QuEst++

An open source tool for pipelined Translation Quality Estimation.

This open source software is aimed at quality estimation (QE) for machine translation. It was developed by Professor Lucia Specia's team at the University of Sheffield and includes contributions from a number of researchers. This particular release was made possible through the EXPERT project and funding from EAMT.

QuEst++ is a new release of QuEst, including support for word- and document-level QE. QuEst++ has two independent modules: Feature Extractor Module (developed in Java) and Machine Learning Module (developed in Python).

Citing QuEst++

Lucia Specia, Gustavo Henrique Paetzold and Carolina Scarton (2015): Multi-level Translation Quality Prediction with QuEst++. In Proceedings of ACL-IJCNLP 2015 System Demonstrations, Beijing, China, pp. 115-120. [PDF] [BIBTEX]

System requirements

The Java and python required are:

Java 8(JDK-1.8)
NetBeans 8.1 (recommended) OR
Apache Ant (>= 1.9.3)
Python 2.7.6 (or above - only 2.7 stable distributions)
NumPy and SciPy (NumPy >=1.6.1 and SciPy >=0.9)
scikit-learn (version 0.15.2)
PyYAML
CRFsuite

Please note: For Linux, the Feature Extractor Module should work with both OpenJDK and Oracle versions (java-8-oracle recommended)

On Ubuntu, it's easier to install Oracle distribution:

sudo apt-get install oracle-java8-installer

(Check http://ubuntuhandbook.org/index.php/2014/02/install-oracle-java-6-7-or-8-ubuntu-14-04/ if you don't find that version)

NetBeans has issues to build on Linux. Get Ant instead to build through command line:

sudo apt-get install ant

Feature extractor

This module implements a number of feature extractors, for word, sentence and document levels.

Dependencies - tools

Some of the libraries required to compile and run the code are included in the lib directory in the root directory of the distribution. The Java libraries should be included there when possible.

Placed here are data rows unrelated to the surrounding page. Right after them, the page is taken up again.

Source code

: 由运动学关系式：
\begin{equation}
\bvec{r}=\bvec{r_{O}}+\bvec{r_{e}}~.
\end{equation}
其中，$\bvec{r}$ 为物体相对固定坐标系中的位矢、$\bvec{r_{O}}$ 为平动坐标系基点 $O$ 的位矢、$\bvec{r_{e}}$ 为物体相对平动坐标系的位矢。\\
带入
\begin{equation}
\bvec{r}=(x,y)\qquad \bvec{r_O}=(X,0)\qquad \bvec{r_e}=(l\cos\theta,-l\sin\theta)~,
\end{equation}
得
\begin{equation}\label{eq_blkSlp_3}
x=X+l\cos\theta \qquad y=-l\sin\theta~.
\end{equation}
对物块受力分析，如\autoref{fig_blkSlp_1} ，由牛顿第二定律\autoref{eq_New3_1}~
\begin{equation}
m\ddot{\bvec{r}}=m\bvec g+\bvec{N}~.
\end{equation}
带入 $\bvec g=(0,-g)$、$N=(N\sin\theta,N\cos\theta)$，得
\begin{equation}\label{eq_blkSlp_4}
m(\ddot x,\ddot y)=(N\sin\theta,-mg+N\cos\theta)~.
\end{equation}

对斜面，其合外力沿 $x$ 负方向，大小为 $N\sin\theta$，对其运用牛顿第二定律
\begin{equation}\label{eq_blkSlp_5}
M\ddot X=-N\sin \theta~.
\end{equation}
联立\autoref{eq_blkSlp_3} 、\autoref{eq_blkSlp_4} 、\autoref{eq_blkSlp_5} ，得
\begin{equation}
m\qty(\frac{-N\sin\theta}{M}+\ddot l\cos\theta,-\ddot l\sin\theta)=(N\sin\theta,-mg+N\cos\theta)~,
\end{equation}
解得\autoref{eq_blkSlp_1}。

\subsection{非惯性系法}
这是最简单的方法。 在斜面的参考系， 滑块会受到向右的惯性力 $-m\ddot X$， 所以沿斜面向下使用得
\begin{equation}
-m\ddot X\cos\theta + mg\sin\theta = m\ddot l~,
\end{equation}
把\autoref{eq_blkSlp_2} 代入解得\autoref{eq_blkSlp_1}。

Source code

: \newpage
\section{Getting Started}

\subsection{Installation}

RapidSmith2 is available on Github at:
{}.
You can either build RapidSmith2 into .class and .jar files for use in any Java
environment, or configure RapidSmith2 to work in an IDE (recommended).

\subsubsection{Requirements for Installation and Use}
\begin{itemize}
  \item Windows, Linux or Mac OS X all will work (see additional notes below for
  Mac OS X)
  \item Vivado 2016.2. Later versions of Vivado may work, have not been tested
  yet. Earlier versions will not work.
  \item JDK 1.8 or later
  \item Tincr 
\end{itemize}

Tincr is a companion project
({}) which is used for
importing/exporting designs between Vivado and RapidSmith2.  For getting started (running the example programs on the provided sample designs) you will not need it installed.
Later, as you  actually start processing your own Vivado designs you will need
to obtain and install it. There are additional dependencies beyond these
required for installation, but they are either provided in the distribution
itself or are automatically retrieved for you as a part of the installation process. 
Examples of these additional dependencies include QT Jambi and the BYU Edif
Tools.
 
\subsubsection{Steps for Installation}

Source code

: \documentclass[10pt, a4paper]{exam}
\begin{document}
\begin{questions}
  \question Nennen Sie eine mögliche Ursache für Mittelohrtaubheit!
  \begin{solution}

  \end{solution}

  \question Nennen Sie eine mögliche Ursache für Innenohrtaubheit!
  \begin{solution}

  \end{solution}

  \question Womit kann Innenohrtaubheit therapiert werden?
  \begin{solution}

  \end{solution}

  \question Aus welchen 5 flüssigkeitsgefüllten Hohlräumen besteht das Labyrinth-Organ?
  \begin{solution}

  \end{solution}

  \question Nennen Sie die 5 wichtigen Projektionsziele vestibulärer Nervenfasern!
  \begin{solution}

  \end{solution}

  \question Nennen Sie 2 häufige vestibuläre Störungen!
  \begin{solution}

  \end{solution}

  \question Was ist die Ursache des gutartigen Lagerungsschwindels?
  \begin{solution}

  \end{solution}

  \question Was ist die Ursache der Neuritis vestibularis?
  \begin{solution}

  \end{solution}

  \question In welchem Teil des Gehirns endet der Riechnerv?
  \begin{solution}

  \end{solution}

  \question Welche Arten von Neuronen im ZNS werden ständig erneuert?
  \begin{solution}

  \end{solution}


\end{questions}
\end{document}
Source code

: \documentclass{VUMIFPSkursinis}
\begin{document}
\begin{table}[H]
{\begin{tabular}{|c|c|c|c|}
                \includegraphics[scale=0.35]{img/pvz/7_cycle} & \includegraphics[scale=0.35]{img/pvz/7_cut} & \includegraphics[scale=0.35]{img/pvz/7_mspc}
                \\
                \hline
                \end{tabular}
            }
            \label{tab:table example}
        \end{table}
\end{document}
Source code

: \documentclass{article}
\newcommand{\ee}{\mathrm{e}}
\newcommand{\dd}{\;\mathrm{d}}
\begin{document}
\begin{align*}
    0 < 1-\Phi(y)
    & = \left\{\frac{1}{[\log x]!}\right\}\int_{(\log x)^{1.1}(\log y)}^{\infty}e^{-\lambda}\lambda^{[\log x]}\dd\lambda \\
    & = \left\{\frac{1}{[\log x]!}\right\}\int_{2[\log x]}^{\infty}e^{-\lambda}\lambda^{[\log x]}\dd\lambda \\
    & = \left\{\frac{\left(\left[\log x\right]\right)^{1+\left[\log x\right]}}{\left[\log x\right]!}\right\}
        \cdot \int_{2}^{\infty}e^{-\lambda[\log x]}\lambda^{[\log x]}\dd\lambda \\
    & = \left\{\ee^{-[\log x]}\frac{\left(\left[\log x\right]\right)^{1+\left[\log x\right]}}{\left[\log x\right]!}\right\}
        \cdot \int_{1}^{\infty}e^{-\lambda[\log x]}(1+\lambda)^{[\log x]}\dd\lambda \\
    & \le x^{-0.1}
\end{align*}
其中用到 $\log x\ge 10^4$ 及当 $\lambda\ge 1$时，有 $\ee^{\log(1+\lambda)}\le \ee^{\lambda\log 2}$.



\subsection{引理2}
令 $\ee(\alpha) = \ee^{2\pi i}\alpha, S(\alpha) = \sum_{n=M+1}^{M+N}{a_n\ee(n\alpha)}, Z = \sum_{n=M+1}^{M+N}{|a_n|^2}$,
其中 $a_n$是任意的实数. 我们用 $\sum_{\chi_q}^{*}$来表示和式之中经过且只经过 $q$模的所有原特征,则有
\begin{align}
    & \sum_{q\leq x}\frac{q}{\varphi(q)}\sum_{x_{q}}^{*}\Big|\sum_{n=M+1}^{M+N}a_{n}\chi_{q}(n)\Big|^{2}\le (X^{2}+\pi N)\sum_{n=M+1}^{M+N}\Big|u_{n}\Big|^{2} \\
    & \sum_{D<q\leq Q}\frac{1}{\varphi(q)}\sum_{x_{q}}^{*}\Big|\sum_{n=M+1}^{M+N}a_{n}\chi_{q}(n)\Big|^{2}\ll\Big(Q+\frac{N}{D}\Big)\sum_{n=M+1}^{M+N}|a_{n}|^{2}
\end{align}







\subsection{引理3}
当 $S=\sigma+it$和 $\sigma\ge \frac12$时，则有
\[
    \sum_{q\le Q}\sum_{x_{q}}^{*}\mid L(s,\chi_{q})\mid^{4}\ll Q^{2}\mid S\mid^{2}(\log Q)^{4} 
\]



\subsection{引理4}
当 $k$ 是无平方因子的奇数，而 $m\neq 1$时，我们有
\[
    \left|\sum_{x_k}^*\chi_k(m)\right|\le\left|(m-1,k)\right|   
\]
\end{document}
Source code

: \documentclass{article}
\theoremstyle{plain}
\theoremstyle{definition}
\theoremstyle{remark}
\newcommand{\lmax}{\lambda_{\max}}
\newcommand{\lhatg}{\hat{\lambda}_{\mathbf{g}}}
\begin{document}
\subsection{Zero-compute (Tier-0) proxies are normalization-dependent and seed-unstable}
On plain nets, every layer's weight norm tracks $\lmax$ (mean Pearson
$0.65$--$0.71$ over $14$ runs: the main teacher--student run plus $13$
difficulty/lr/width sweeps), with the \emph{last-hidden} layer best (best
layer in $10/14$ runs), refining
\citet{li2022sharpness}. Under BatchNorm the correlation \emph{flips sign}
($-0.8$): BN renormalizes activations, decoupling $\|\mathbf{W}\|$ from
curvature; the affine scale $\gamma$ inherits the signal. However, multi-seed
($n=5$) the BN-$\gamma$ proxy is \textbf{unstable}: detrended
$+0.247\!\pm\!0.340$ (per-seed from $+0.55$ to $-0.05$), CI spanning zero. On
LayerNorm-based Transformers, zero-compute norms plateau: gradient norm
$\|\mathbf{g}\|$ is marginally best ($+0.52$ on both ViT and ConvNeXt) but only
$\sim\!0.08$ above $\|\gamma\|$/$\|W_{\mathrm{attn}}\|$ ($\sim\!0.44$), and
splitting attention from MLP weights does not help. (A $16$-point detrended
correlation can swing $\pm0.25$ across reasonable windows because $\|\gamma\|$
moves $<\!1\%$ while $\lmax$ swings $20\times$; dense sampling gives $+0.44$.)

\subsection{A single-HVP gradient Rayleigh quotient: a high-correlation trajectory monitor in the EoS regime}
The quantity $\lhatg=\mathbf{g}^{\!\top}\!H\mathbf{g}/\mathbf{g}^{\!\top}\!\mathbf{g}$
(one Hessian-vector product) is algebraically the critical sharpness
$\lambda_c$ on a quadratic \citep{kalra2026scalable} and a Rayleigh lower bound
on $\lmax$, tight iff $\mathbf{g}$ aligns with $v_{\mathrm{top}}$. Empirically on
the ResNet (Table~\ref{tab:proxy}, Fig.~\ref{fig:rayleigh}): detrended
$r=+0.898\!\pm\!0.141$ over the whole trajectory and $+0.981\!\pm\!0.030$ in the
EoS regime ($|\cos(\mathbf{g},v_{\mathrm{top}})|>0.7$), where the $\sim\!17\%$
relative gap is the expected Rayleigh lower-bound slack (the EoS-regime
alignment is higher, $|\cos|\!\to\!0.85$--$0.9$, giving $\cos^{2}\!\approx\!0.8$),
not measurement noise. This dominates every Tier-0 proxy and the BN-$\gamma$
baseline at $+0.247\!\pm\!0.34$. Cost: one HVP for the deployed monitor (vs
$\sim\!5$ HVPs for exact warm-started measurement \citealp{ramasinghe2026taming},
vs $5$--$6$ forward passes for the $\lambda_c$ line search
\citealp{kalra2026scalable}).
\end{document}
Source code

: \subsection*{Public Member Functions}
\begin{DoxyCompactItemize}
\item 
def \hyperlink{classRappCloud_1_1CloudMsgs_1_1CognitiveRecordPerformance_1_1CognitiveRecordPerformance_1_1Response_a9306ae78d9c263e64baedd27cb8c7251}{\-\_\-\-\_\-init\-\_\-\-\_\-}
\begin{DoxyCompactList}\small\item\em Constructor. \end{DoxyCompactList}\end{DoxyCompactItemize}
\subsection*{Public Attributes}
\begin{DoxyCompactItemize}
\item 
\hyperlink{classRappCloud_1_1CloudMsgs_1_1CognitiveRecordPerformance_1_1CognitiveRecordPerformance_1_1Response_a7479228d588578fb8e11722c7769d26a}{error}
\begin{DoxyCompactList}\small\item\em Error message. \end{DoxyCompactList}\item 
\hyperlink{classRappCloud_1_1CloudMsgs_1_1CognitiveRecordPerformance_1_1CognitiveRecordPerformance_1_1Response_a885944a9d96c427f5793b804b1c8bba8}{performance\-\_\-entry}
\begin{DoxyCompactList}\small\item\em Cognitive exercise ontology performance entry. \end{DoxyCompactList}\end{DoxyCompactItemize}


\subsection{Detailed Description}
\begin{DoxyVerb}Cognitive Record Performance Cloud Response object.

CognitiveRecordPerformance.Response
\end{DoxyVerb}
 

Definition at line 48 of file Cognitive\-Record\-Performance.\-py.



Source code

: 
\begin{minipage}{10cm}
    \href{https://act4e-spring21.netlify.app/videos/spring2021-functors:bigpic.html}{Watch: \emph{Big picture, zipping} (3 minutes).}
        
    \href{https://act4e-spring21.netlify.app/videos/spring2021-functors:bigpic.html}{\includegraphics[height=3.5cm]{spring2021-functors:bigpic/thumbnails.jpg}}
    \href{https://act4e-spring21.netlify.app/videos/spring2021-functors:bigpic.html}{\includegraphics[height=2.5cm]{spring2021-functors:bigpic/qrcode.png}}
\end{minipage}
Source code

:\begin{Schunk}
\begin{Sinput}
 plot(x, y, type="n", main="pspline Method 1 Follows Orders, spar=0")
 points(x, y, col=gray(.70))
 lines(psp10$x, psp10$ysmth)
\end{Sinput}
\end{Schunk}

However, there are two libraries that were not included into the lib directory due their size (used for word-level features only):

Stanford Core NLP 3.5.1 models (place the file stanford-corenlp-3.5.1-models.jar in the lib)
Stanford Core NLP Spanish models

Apart from these libraries files, QuEst++ requires other external tools / scripts to extract the baseline features. The paths for these external tools are set in a configuration file under config folder:

Perl 5 (or above)
SRILM (for Language Model features only)
Tokenizer (available at lang_resources folder - from Moses toolkit)
Truecaser (available at lang_resources folder - from Moses toolkit)

For advanced features at sentence and document levels, the following tools can be necessary:

TreeTagger
Berkeley Parser (the file BerkeleyParser-1.7.jar is already inclued in the lib directory)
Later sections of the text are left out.